The question is: Can our community afford to spend $72.5 million on a new combination aquatic and community center, supplemented with $26 million in upgrades to its existing parks, library, senior center and outdoor recreation amenities?

For us, the short answer: We don’t think it can afford not to.

This is a proud community with a long history of saying “yes, we can,” not “no, we can’t.” That’s what gives it such a high livability quotient.

Time and time again over its storied past, it has risen to the occasion, often against long odds. And we think it can do so again.

Thanks to a complicated web of circumstances, we find ourselves today with:

- A community center having made do for almost half a century in the tired bones of a former armory erected more than a century ago.

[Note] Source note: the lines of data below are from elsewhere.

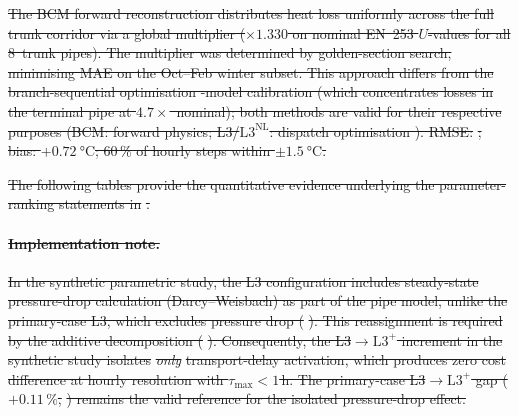 \documentclass[a4paper,fleqn]{cas-sc} %
\providecommand{\DIFdel}[1]{{\protect\color{red}\sout{#1}}} %
\providecommand{\Lplus}{\ensuremath{\mathrm{L3^{+}}}}
\providecommand{\Lnl}{\ensuremath{\mathrm{L3^{\mathrm{NL}}}}}
\providecommand{\Cref}[1]{\ref{#1}}
\begin{document}
{{%

\DIFdel{The BCM forward reconstruction distributes heat loss uniformly
across the full }%
\DIFdel{trunk corridor via a global
multiplier (${\times}1.330$ on nominal EN~253 $U$-values for all
8~trunk pipes). The multiplier was determined by golden-section
search, minimising MAE on the Oct--Feb winter subset.  This
approach differs from the
branch-sequential optimisation -model
calibration (which concentrates losses in the terminal pipe at
$4.7{\times}$~nominal); both methods are valid for their
respective purposes (BCM: forward physics; L3/$\Lnl$: dispatch
optimisation ).  RMSE: }%
\DIFdel{; bias:
${+}\SI{0.72}{\celsius}$; 60\,\% of hourly steps within
${\pm}\SI{1.5}{\celsius}$.
}%


\DIFdel{The following tables provide the quantitative evidence underlying
the parameter-ranking statements in }%
\DIFdel{.
}%

\paragraph{\DIFdel{Implementation note.}}
\addtocounter{paragraph}{-1}%
\DIFdel{In the synthetic parametric study, the L3 configuration includes
steady-state pressure-drop calculation (Darcy--Weisbach) as part
of the pipe model, unlike the primary-case L3, which excludes
pressure drop (}%
\DIFdel{). This reassignment is
required by the additive decomposition
(}%
\DIFdel{).
Consequently, the L3$\to\Lplus$ increment in the synthetic study
isolates }\emph{\DIFdel{only}} %
\DIFdel{transport-delay activation, which produces
zero cost difference at hourly resolution with
$\tau_{\max} < 1$\,h. The primary-case L3$\to\Lplus$ gap
($+0.11\,\%$, }%
\DIFdel{) remains the valid
reference for the isolated pressure-drop effect.
}%

}}
\end{document}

- An aquatic center dating back seven decades and last renovated almost four decades ago.

- A 113-year-old Carnegie library featuring a series of patchwork expansions, the most recent major one coming 43 years ago.

- A 30-year-old senior center due for some updating to enhance and extend its useful life.

- A vibrant, extensive, high-use parks system that demands some refurbishing every 10 years or so to keep up with ever-changing and ever-expanding community needs.

Our community and aquatic center facilities are hopelessly run-down and outdated. According to consultant studies, it would cost very nearly as much to renovate them for continued makeshift use, despite their manifest inadequacies, than to replace them with a state-of-the art center capable of providing quality service for future decades.

The resulting package initially came in at $152.5 million.

The backers could have pushed ahead at that level, resisting pressure to give ground unless and until voters forced them into a second attempt. But give them credit. They chose the wiser option, exhibiting good faith with the community by doing the trimming up front.

And they didn’t settle for token cuts. Trying to make it as politically palatable to taxpayers as possible, they excised more than $50 million. That makes this package about as lean as it can get without eliminating one of the major elements altogether.

Are we setting our sights too high here? We think not, not by a long stretch. For comparative purposes, we need look no further than Newberg, our smaller sister city up the road.

Newberg has been relying on a separate taxing district, Chehalem Park & Recreation, since the late 1960s. The district operates an aquatic and fitness center, community center, cultural center, youth center, senior center, extensive park system, extensive trail system, dog park, preschool and other amenities.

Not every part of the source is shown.